Just pay attention to the large "Rows X". It says it misses, the predicted and the actual result of the sample and, most often, due to insufficient amount of statistics about the tables. This can lead to suboptimal query execution plan. For example: I want to select one row from a table with 1 million elements; if the scheduler decides that the sampling result is not 1 line, and ~200, 000, then he will look at the index and go the full scan, as this is the optimal strategy for this ratio, the resulting rows and table size.
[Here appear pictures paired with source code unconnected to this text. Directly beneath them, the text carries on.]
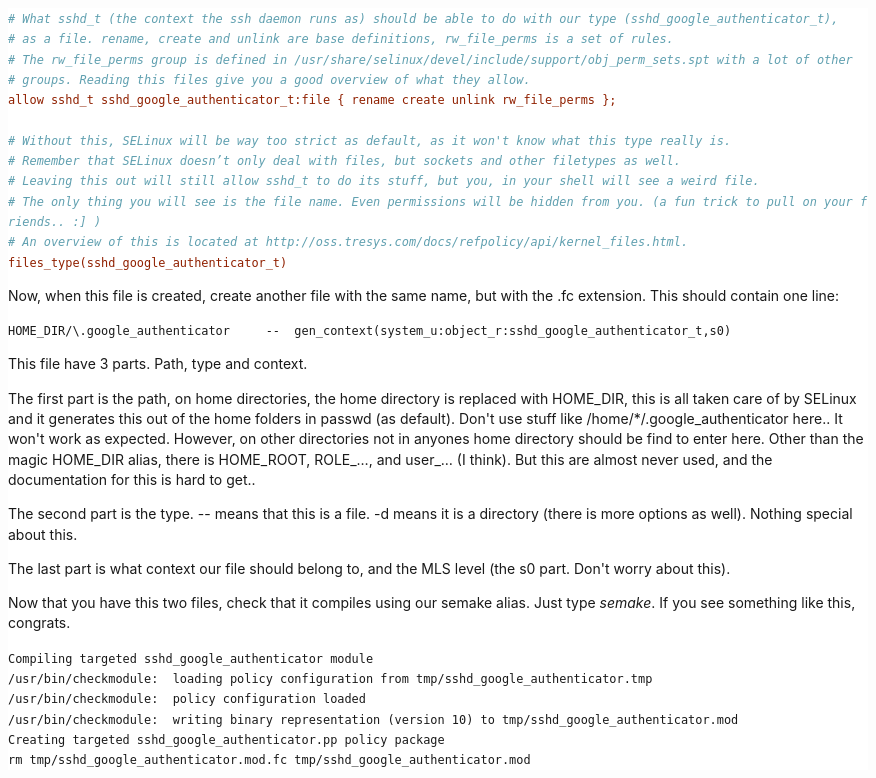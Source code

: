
 ```ini
# What sshd_t (the context the ssh daemon runs as) should be able to do with our type (sshd_google_authenticator_t),
# as a file. rename, create and unlink are base definitions, rw_file_perms is a set of rules.
# The rw_file_perms group is defined in /usr/share/selinux/devel/include/support/obj_perm_sets.spt with a lot of other
# groups. Reading this files give you a good overview of what they allow.
allow sshd_t sshd_google_authenticator_t:file { rename create unlink rw_file_perms };

# Without this, SELinux will be way too strict as default, as it won't know what this type really is.
# Remember that SELinux doesn’t only deal with files, but sockets and other filetypes as well.
# Leaving this out will still allow sshd_t to do its stuff, but you, in your shell will see a weird file.
# The only thing you will see is the file name. Even permissions will be hidden from you. (a fun trick to pull on your friends.. :] )
# An overview of this is located at http://oss.tresys.com/docs/refpolicy/api/kernel_files.html.
files_type(sshd_google_authenticator_t)
```

Now, when this file is created, create another file with the same name, but with the .fc extension. This should contain one line:

```raw
HOME_DIR/\.google_authenticator		--	gen_context(system_u:object_r:sshd_google_authenticator_t,s0)
```

This file have 3 parts. Path, type and context.

The first part is the path, on home directories, the home directory is replaced with HOME_DIR, this is all taken care of by SELinux and it generates this out of the home folders in passwd (as default).
Don't use stuff like /home/*/\.google_authenticator here.. It won't work as expected. However, on other directories not in anyones home directory should be find to enter here.
Other than the magic HOME_DIR alias, there is HOME_ROOT, ROLE_…, and user_… (I think). But this are almost never used, and the documentation for this is hard to get..

The second part is the type. -- means that this is a file. -d means it is a directory (there is more options as well). Nothing special about this.

The last part is what context our file should belong to, and the MLS level (the s0 part. Don't worry about this).


Now that you have this two files, check that it compiles using our semake alias. Just type *semake*. If you see something like this, congrats.

```log
Compiling targeted sshd_google_authenticator module
/usr/bin/checkmodule:  loading policy configuration from tmp/sshd_google_authenticator.tmp
/usr/bin/checkmodule:  policy configuration loaded
/usr/bin/checkmodule:  writing binary representation (version 10) to tmp/sshd_google_authenticator.mod
Creating targeted sshd_google_authenticator.pp policy package
rm tmp/sshd_google_authenticator.mod.fc tmp/sshd_google_authenticator.mod
```
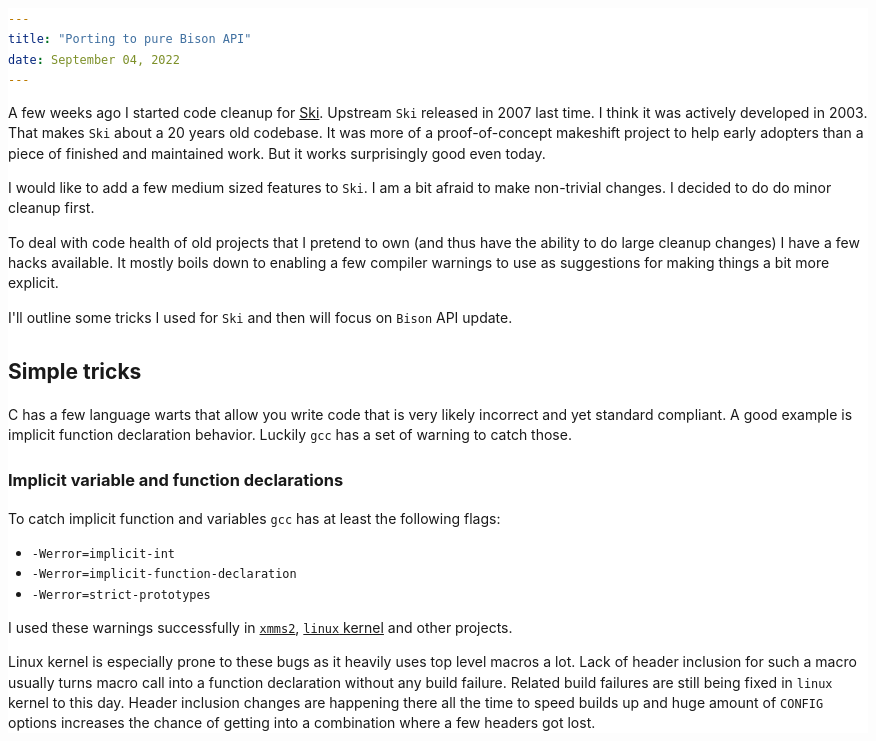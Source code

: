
 ```yaml
---
title: "Porting to pure Bison API"
date: September 04, 2022
---
```


A few weeks ago I started code cleanup for
[Ski](https://github.com/trofi/ski/commits/master).
Upstream `Ski` released in 2007 last time. I think it was actively
developed in 2003. That makes `Ski` about a 20 years old codebase.
It was more of a proof-of-concept makeshift project to help early
adopters than a piece of finished and maintained work. But it works
surprisingly good even today.

I would like to add a few medium sized features to `Ski`. I am a bit
afraid to make non-trivial changes. I decided to do do minor cleanup
first.

To deal with code health of old projects that I pretend to own (and thus
have the ability to do large cleanup changes) I have a few hacks
available. It mostly boils down to enabling a few compiler warnings to
use as suggestions for making things a bit more explicit.

I'll outline some tricks I used for `Ski` and then will focus on
`Bison` API update.

## Simple tricks

C has a few language warts that allow you write code that is very likely
incorrect and yet standard compliant. A good example is implicit
function declaration behavior. Luckily `gcc` has a set of warning to
catch those.

### Implicit variable and function declarations

To catch implicit function and variables `gcc` has at least the following
flags:

- `-Werror=implicit-int`
- `-Werror=implicit-function-declaration`
- `-Werror=strict-prototypes`

I used these warnings successfully in
[`xmms2`](https://github.com/xmms2/xmms2-devel/commit/1dc66e4099e5b08f59bca86d7979f057fd82eba7),
[`linux` kernel](https://git.kernel.org/pub/scm/linux/kernel/git/torvalds/linux.git/commit/?id=80970472179a45609c0b11b80619bc8c32b15f77)
and other projects.

Linux kernel is especially prone to these bugs as it heavily uses top
level macros a lot. Lack of header inclusion for such a macro usually
turns macro call into a function declaration without any build failure.
Related build failures are still being fixed in `linux` kernel to this
day. Header inclusion changes are happening there all the time to speed
builds up and huge amount of `CONFIG` options increases the chance of
getting into a combination where a few headers got lost.
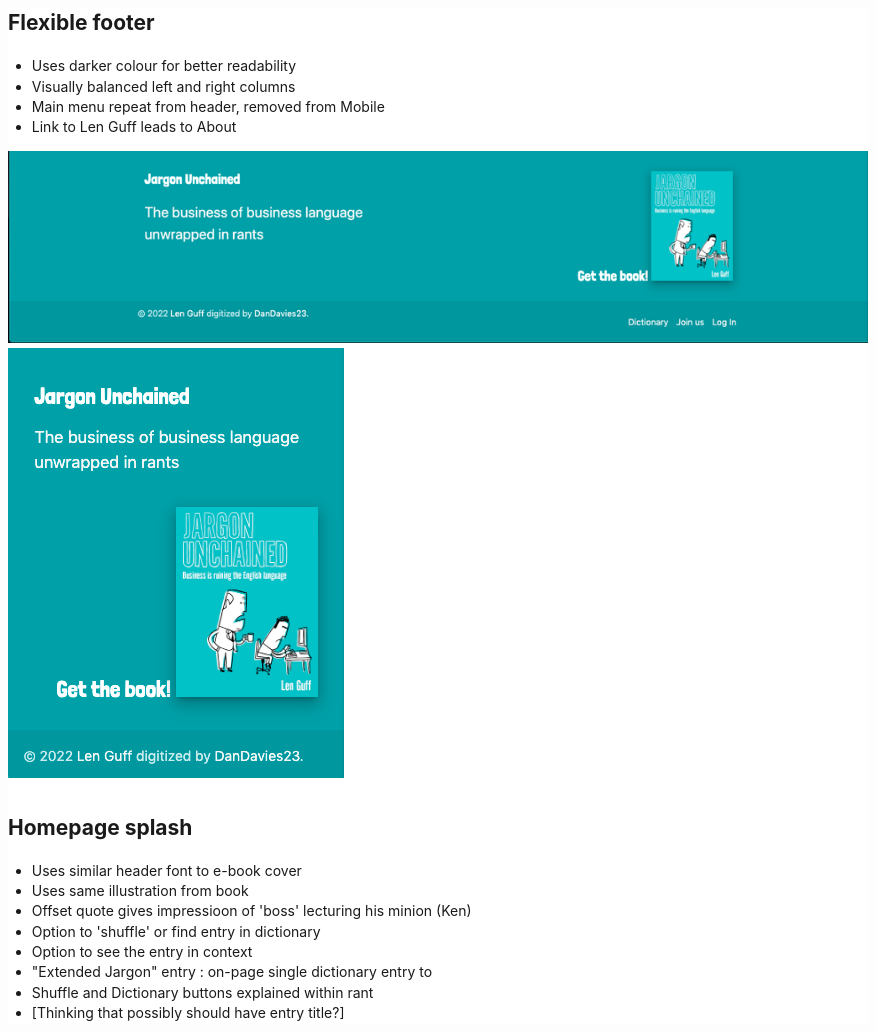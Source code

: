 ## Flexible footer
- Uses darker colour for better readability
- Visually balanced left and right columns
- Main menu repeat from header, removed from Mobile
- Link to Len Guff leads to About 

![Flexible footer](readme/flexible-footer.png)
![Footer mobile](readme/flexible-footer-mobile.png)

## Homepage splash
- Uses similar header font to e-book cover
- Uses same illustration from book
- Offset quote gives impressioon of 'boss' lecturing his minion (Ken)
- Option to 'shuffle' or find entry in dictionary
- Option to see the entry in context
- "Extended Jargon" entry : on-page single dictionary entry to
- Shuffle and Dictionary buttons explained within rant
- [Thinking that possibly should have entry title?]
Insights about the speed of do it yourself.
the
Standard rake
That's what most often met in practice and that was the reason for the indecent behavior of queries:
the
-
the
- lack of understanding of data structures and join data through an unknown and circuitous detours, or, even better, join unnecessary data; an extreme such case was in MySQL; here's a bit of a lightweight example that conveys the essence of the problem:
theSELECT ordered_products.* FROM products, products AS ordered_products GROUP BY ordered_products.id
On the one hand, just pointed out an extra table FROM inside, and it does not have used. On the other hand, we got an implicit join of two tables using a CROSS JOIN and the resulting rows (useful at least for MySQL 5.5). In my case the products table was 40K lines, but the end of the query I did not wait. As far as I know, Oracle is able to do join elimination, but, in any case, it is better not to rely on features of DBMS and to think a head.
Bonus: how to do this in ActiveRecord and all hangProduct.joins(", (#{Product.table_name}) AS ordered_products"). select('ordered_products.*'). group("ordered_products.#{Product.primary_key}")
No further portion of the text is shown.